Astronomers have unveiled 2017 OF201, a newly discovered trans-Neptunian object (TNO) likely large enough to be classified as a dwarf planet. Estimated at about 700 kilometers wide, this icy world was detected in data from both the Dark Energy Camera Legacy Survey and the Canada-France-Hawaii Telescope, with 19 sightings between 2011 and 2018.

What truly sets 2017 OF201 apart is its astonishing orbit. It journeys from a perihelion of 44.5 astronomical units (AU)—close to Pluto’s distance from the Sun—all the way out to a staggering 1,600 AU, deep into the inner Oort Cloud. Completing this immense path takes around 25,000 years, making it one of the most extreme orbits ever recorded for any known solar system body.
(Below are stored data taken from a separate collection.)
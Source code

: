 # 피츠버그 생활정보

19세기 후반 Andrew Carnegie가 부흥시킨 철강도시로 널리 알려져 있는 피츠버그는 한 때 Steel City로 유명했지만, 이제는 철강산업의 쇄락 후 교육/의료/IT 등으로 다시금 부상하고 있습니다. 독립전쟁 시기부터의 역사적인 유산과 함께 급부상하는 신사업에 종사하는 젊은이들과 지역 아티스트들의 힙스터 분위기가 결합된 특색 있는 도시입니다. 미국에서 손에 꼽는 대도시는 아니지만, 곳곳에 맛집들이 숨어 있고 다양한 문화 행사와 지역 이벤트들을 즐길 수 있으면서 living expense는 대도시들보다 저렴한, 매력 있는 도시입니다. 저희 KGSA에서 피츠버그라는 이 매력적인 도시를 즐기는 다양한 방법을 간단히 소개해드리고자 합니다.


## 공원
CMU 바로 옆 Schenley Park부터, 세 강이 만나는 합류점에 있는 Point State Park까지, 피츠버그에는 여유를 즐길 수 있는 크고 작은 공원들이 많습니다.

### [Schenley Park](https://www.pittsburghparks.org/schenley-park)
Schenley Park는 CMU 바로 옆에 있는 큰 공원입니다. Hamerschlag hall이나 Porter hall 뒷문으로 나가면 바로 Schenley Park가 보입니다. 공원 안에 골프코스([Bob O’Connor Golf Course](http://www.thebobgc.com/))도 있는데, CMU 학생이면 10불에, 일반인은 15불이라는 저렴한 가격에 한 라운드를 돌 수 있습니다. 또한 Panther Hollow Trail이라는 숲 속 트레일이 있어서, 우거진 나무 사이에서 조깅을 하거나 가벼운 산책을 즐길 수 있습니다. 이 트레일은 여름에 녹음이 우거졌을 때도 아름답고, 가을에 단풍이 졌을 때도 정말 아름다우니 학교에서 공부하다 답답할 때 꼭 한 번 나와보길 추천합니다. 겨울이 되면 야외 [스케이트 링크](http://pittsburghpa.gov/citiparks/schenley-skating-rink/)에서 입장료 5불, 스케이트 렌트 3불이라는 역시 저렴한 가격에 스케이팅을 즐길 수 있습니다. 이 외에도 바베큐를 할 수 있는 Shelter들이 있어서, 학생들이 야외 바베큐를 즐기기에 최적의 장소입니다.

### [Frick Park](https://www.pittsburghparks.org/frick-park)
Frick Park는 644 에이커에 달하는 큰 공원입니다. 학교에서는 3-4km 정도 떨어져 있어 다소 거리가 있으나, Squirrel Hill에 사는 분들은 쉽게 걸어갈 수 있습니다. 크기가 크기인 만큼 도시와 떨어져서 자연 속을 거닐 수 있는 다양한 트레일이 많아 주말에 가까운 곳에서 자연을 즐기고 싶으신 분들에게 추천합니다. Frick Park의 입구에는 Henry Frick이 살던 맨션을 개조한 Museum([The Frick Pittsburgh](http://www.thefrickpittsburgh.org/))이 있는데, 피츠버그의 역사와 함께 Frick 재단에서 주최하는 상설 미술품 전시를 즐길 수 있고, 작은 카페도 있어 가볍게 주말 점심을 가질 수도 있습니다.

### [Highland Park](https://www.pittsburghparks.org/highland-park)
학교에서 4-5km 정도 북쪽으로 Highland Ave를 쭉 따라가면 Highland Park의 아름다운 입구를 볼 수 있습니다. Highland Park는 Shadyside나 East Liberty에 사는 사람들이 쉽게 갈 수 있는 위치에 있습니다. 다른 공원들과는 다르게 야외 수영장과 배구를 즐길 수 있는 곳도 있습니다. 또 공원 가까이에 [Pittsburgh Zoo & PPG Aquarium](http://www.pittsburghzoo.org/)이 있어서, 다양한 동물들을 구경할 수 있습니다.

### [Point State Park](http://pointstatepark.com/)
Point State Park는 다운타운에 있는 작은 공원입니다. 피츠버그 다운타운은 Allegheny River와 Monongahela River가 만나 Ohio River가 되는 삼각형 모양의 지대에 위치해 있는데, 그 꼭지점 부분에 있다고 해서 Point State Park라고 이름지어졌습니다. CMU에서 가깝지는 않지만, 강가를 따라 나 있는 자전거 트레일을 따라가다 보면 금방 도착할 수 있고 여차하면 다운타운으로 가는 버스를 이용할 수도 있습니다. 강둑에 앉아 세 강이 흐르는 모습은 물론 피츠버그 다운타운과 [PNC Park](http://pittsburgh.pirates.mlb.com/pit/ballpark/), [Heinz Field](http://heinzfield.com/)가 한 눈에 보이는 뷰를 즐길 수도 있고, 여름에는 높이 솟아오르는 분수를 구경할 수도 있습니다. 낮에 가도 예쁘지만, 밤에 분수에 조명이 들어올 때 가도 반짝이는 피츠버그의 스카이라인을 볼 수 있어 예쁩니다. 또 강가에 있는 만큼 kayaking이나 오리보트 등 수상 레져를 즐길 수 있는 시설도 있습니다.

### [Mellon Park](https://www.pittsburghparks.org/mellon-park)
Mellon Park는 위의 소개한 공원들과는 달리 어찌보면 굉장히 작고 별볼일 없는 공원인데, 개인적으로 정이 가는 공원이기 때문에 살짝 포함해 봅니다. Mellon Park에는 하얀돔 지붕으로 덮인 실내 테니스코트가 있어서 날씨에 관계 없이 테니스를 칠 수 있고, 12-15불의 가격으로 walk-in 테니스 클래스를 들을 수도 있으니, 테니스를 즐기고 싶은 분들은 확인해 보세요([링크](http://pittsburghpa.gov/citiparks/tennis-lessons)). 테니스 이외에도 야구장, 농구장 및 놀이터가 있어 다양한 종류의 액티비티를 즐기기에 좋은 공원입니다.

The discovery was possible thanks to deep-sky surveys and careful tracking, allowing the scientific team led by Sihao Cheng to precisely chart its distance, size, and highly eccentric course. Simulations indicate that such an orbit could not remain stable if the hypothetical Planet Nine existed; that planet’s gravity would have long since ejected 2017 OF201, suggesting the absence—or at least a different nature—of Planet Nine than previously theorized.

2017 OF201 hints at a vast, hidden population of similar objects beyond Neptune—worlds waiting to be found. Its existence challenges assumptions about the Solar System’s structure and beckons astronomers to keep searching the distant frontier.

📄 RESEARCH PAPER

📌 Sihao Cheng et al., “Discovery of a dwarf planet candidate in an extremely wide orbit: 2017 OF201”, arXiv (2025)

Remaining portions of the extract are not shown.